CEBBCO - Avoid
DSIJ Intelligence / 01 Oct 2010
Commercial Engineers and Body Builders Co. (CEBBCO) is coming out with an IPO to fund its expansion plans. Through this IPO the company expects to raise around Rs 172 crore. The company has set the price band for the issue at Rs 125-127. Though the company is a niche player in the commercial vehicle segment and with the railway division it finds itself as part of the sunrise industry, there are some concerns. The company also seems to be asking a huge premium from the investors. Clearly, the company is trying to take advantage of current buoyant market conditions. However, this would cap the upside on listing and hence we don’t expect listing gains for CEBBCO.
IPO Analysis – CEBBCO
RATING 40
Recommendation - Avoid
Do Not Expect Listing Gains
Commercial Engineers and Body Builders Co. (CEBBCO) is coming out with an IPO to fund its expansion plans. Through this IPO the company expects to raise around Rs 172 crore. However, this issue is a combination of a fresh issue aggregating Rs 153 crore and an offer for sale from New York Investment Management India Fund (12.85 lakh shares) and Commercial Automotive Private (2.43 lakh shares), a promoter group company. The company has set the price band for the issue at Rs 125-127. Through the fresh issue the company expects to raise Rs 153 crore, while the balance Rs 19 crore would go towards the offloading investors. Considering that Rs 153 crore would come to the company, at a price band of Rs 125-127, the company would be issuing fresh shares of around 1.22 -1.20 crore equity shares taking the post issue capital of the company to approx. 5.5-5.48 crore equity shares.
Of the net funds so raised Rs 80.30 crore would be utilised towards capital expenditure for the railway project, where the company is setting up a combined wagon and EMU Coach manufacturing facility with a production capacity of 1200 wagons and 150 EMUs coaches per annum. In addition to that the company would utilise the Rs 59.05 crore to pay off debts, while balance would be used towards general corporate purposes.
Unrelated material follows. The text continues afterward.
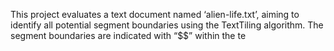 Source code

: This project evaluates a text document named ‘alien-life.txt’, aiming to identify all potential segment boundaries using the TextTiling algorithm. The segment boundaries are indicated with “$$” within the te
As for the business, CEBBCO is in the business of manufacturing vehicle bodies for the commercial vehicle industry. That apart, the company has also forayed into the railway segment in 2008, wherein it does refurbishment of railway wagons and manufacture of railway wagons, coaches and locomotives for Indian railways. Currently, almost 73 per cent of the revenues come from the commercial vehicles division, while the balance comes from the railway segment. In the commercial vehicle division, it manufacturers vehicle bodies for companies such as Tata Motors, Eicher Motors, Ashok Leyland, Man Force Trucks, Asia Motor Works, etc. However, Tata Motors is the single largest client for the company and accounts 52.46 per cent of the total sales of the company. As on July 15, 2010, the company has orders worth Rs 525.53 crore for commercial vehicles division, while the orders for the railway division stood at Rs 98.15 crore.
Though the company is a niche player in the commercial vehicle segment and with the railway division it finds itself as part of the sunrise industry, there are some concerns.
The company’s major revenues of around 52 per cent of total sales are skewed towards one single client - Tata Motors, which increases not only the revenue risk for the company, but also reducing its negotiating ability, thereby keeping its margins very low. Even though the company management claims it’s a market leader in vehicle body manufacturing in India, they weren’t able to tell us their market share, nor the total size of the vehicle body manufacturing industry.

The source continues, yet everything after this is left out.